AUC en test_data: 0.9815


### 8. Registro del Modelo en MLflow

Se registra la pipeline de Machine Learning en MLflow, lo que permite gestionar versiones del modelo y facilitar su despliegue en producción.
Se incluyen:

- Registro del AUC como métrica clave.
- Definición de la firma del modelo, especificando las entradas y la salida.
- Ejemplo de entrada (input_example) para documentar cómo debe utilizarse el modelo.

In [0]:
# Paso 8: Registrar la pipeline en MLflow

import mlflow
import mlflow.spark

with mlflow.start_run(run_name="Pipeline_RandomForest"):
    # Logueamos la métrica AUC
    mlflow.log_metric("AUC_test", auc_test)
    
    from mlflow.models.signature import ModelSignature
    from mlflow.types.schema import Schema, ColSpec

    # 1. Define la firma de entrada
    input_schema = Schema([
        ColSpec("double", "Shift_Type"),
        ColSpec("double", "Weather_Risk_Index"),
        ColSpec("double", "Job_Risk_Level"),
        ColSpec("double", "Hours_Worked"),
        ColSpec("double", "Employee_Experience_Years"),
        ColSpec("double", "Safety_Violations"),
        ColSpec("double", "Inspection_Frequency"),
        ColSpec("double", "Temperature_C")
    ])

    # 2. Define la firma de salida (p.ej. 'prediction' tipo double)
    output_schema = Schema([
        ColSpec("double")
    ])

    signature = ModelSignature(inputs=input_schema, outputs=output_schema)

    import pandas as pd
    input_example = pd.DataFrame(
        data=[[1.0, 3.5, 2.0, 8.0, 5.0, 0.0, 3.0, 25.0]],
        columns=[
            "Shift_Type", "Weather_Risk_Index", "Job_Risk_Level", "Hours_Worked",
            "Employee_Experience_Years", "Safety_Violations", "Inspection_Frequency", "Temperature_C"
        ]
    )

    # ★ IMPORTANTE: Pasa 'signature=' e 'input_example=' a log_model
    mlflow.spark.log_model(
        spark_model=pipeline_model,     # la pipeline entrenada
        artifact_path="random_forest_pipeline",
        registered_model_name="AccidentPrediction2025",
        signature=signature,
        input_example=input_example
    )
    
    # Opcional: log hiperparámetros
    # mlflow.log_param("maxDepth", 5)
    # mlflow.log_param("numTrees", 50)

print("✅ Pipeline registrada con firma e input_example en MLflow.")

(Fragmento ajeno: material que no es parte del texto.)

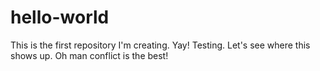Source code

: # hello-world
This is the first repository I'm creating. Yay!
Testing. Let's see where this shows up.
Oh man conflict is the best!
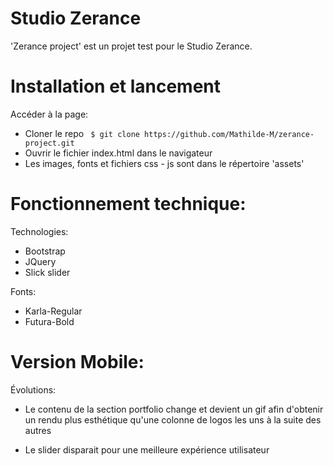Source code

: # Studio Zerance
'Zerance project' est un projet test pour le Studio Zerance.

# Installation et lancement
Accéder à la page:
- Cloner le repo  `` $ git clone https://github.com/Mathilde-M/zerance-project.git``
- Ouvrir le fichier index.html dans le navigateur
- Les images, fonts et fichiers css - js sont dans le répertoire 'assets'

# Fonctionnement technique:
Technologies:
- Bootstrap
- JQuery
- Slick slider

Fonts:
- Karla-Regular 
- Futura-Bold


# Version Mobile:
Évolutions:
- Le contenu de la section portfolio change et devient un gif afin d'obtenir un rendu plus esthétique
qu'une colonne de logos les uns à la suite des autres

- Le slider disparait pour une meilleure expérience utilisateur



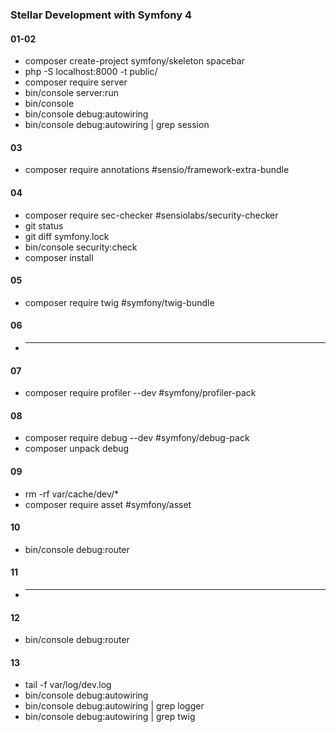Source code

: ### Stellar Development with Symfony 4
#### 01-02
* composer create-project symfony/skeleton spacebar
* php -S localhost:8000 -t public/
* composer require server
* bin/console server:run
* bin/console
* bin/console debug:autowiring
* bin/console debug:autowiring | grep session
#### 03 
* composer require annotations #sensio/framework-extra-bundle
#### 04
* composer require sec-checker #sensiolabs/security-checker
* git status
* git diff symfony.lock
* bin/console security:check
* composer install
#### 05
* composer require twig #symfony/twig-bundle
#### 06
* ---
#### 07
* composer require profiler --dev #symfony/profiler-pack
#### 08
* composer require debug --dev #symfony/debug-pack
* composer unpack debug
#### 09
* rm -rf var/cache/dev/*
* composer require asset #symfony/asset
#### 10
* bin/console debug:router
#### 11
* ---
#### 12
* bin/console debug:router
#### 13
* tail -f var/log/dev.log
* bin/console debug:autowiring
* bin/console debug:autowiring | grep logger
* bin/console debug:autowiring | grep twig

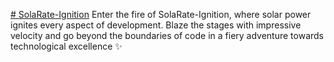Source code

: [# SolaRate-Ignition](https://www.figma.com/proto/kSdkw0qzbYIf9ERKwKOemU/SolaRate---Ignition?type=design&node-id=15-8&t=LH9BCD0vRTQd4rKE-1&scaling=scale-down&page-id=0%3A1&starting-point-node-id=12%3A41)
Enter the fire of SolaRate-Ignition, where solar power ignites every aspect of development. Blaze the stages with impressive velocity and go beyond the boundaries of code in a fiery adventure towards technological excellence ✨ 

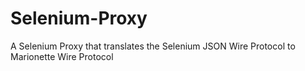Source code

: Selenium-Proxy
==============

A Selenium Proxy that translates the Selenium JSON Wire Protocol to Marionette Wire Protocol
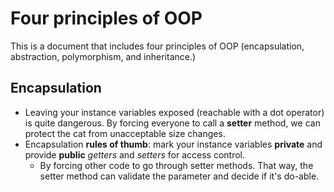 # Four principles of OOP 

This is a document that includes four principles of OOP (encapsulation, abstraction, polymorphism, and inheritance.)

## Encapsulation
- Leaving your instance variables exposed (reachable with a dot operator) is quite dangerous. By forcing everyone to call a **setter** method, we can protect the cat from unacceptable size changes.
- Encapsulation **rules of thumb**: mark your instance variables **private** and provide **public** *getters* and *setters* for access control. 
  - By forcing other code to go through setter methods. That way, the setter method can validate the parameter and decide if it's do-able.
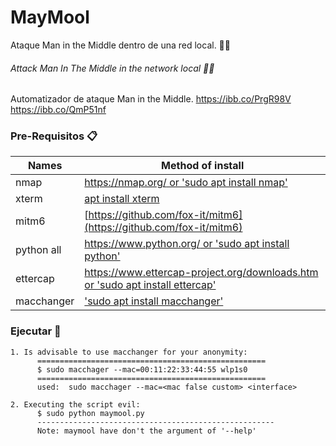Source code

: # MayMool
Ataque Man in the Middle dentro de una red local. 👨‍💻
###### Attack Man In The Middle in the network local 👨‍💻
Automatizador de ataque Man in the Middle.
https://ibb.co/PrgR98V
https://ibb.co/QmP51nf
### Pre-Requisitos 📋

Names          | Method of install
---------------|-------
nmap           | [https://nmap.org/ or 'sudo apt install nmap'](https://nmap.org/)
xterm          | [apt install xterm](https://pkgs.org/search/?q=xterm)
mitm6          | [https://github.com/fox-it/mitm6](https://github.com/fox-it/mitm6)
python all     | [https://www.python.org/ or 'sudo apt install python'](https://www.python.org/)
ettercap       | [https://www.ettercap-project.org/downloads.htm or 'sudo apt install ettercap'](https://www.ettercap-project.org/downloads.html)
macchanger     | ['sudo apt install macchanger'](https://github.com/alobbs/macchanger)
### Ejecutar 🚬
    1. Is advisable to use macchanger for your anonymity:
          ===================================================
          $ sudo macchager --mac=00:11:22:33:44:55 wlp1s0
          ===================================================
          used:  sudo macchager --mac=<mac false custom> <interface>

    2. Executing the script evil:
          $ sudo python maymool.py
          -----------------------------------------------------
          Note: maymool have don't the argument of '--help'
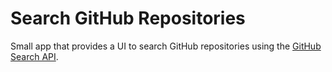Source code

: # Search GitHub Repositories

Small app that provides a UI to search GitHub repositories using the [GitHub Search API](https://developer.github.com/v3/search/).
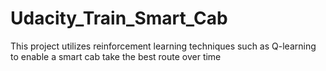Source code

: # Udacity_Train_Smart_Cab
This project utilizes reinforcement learning techniques such as Q-learning   to enable a smart cab take the best route over time
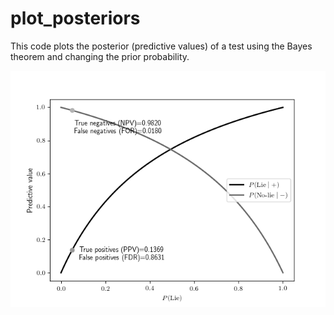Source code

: # plot_posteriors

This code plots the posterior (predictive values) of a test using the Bayes theorem and changing the prior probability.

![Posterior values](posteriors.png)
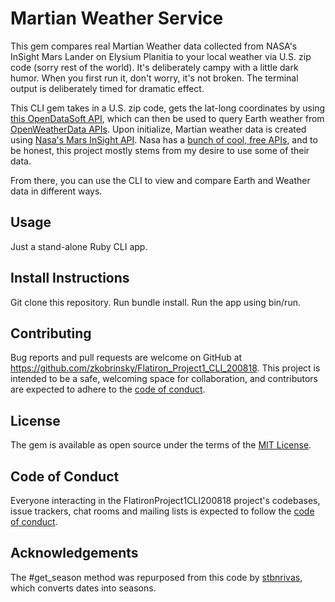 # Martian Weather Service

This gem compares real Martian Weather data collected from NASA's InSight Mars Lander on Elysium Planitia to your local weather via U.S. zip code (sorry rest of the world). It's deliberately campy with a little dark humor. When you first run it, don't worry, it's not broken. The terminal output is deliberately timed for dramatic effect.

This CLI gem takes in a U.S. zip code, gets the lat-long coordinates by using [this OpenDataSoft API](https://public.opendatasoft.com/explore/dataset/us-zip-code-latitude-and-longitude/api/), which can then be used to query Earth weather from [OpenWeatherData APIs](https://openweathermap.org/api). Upon initialize, Martian weather data is created using [Nasa's Mars InSight API](https://api.nasa.gov/assets/insight/InSight%20Weather%20API%20Documentation.pdf). Nasa has a [bunch of cool, free APIs](https://api.nasa.gov/), and to be honest, this project mostly stems from my desire to use some of their data. 

From there, you can use the CLI to view and compare Earth and Weather data in different ways.

## Usage

Just a stand-alone Ruby CLI app.

## Install Instructions
Git clone this repository.
Run bundle install.
Run the app using bin/run.

## Contributing

Bug reports and pull requests are welcome on GitHub at https://github.com/zkobrinsky/Flatiron_Project1_CLI_200818. This project is intended to be a safe, welcoming space for collaboration, and contributors are expected to adhere to the [code of conduct](https://github.com/[USERNAME]/Flatiron_Project1_CLI_200818/blob/master/CODE_OF_CONDUCT.md).

## License

The gem is available as open source under the terms of the [MIT License](https://opensource.org/licenses/MIT).

## Code of Conduct

Everyone interacting in the FlatironProject1CLI200818 project's codebases, issue trackers, chat rooms and mailing lists is expected to follow the [code of conduct](https://github.com/[USERNAME]/Flatiron_Project1_CLI_200818/blob/master/CODE_OF_CONDUCT.md).

## Acknowledgements
The #get_season method was repurposed from this code by [stbnrivas](https://stackoverflow.com/questions/15414831/ruby-determine-season-fall-winter-spring-or-summer), which converts dates into seasons.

2025/03/04 13:23:49 INFO mlflow.spark: Inferring pip requirements by reloading the logged model from the databricks artifact repository, which can be time-consuming. To speed up, explicitly specify the conda_env or pip_requirements when calling log_model().
Registered model 'AccidentPrediction2025' already exists. Creating a new version of this model...
Created version '1' of model 'mlop_final2025.default.accidentprediction2025'.
2025/03/04 13:24:25 INFO mlflow.tracking._tracking_service.client: 🏃 View run Pipeline_RandomForest at: adb-1781258311325241.1.azuredatabricks.net/ml/experiments/1516674257214700/runs/106d32f2aea04537b5c7670ca93a4f1e.
2025/03/04 13:24:25 INFO mlflow.tracking._tracking_service.client: 🧪 View experiment at: adb-1781258311325241.1.azuredatabricks.net/ml/experiments/1516674257214700.


✅ Pipeline registrada con firma e input_example en MLflow.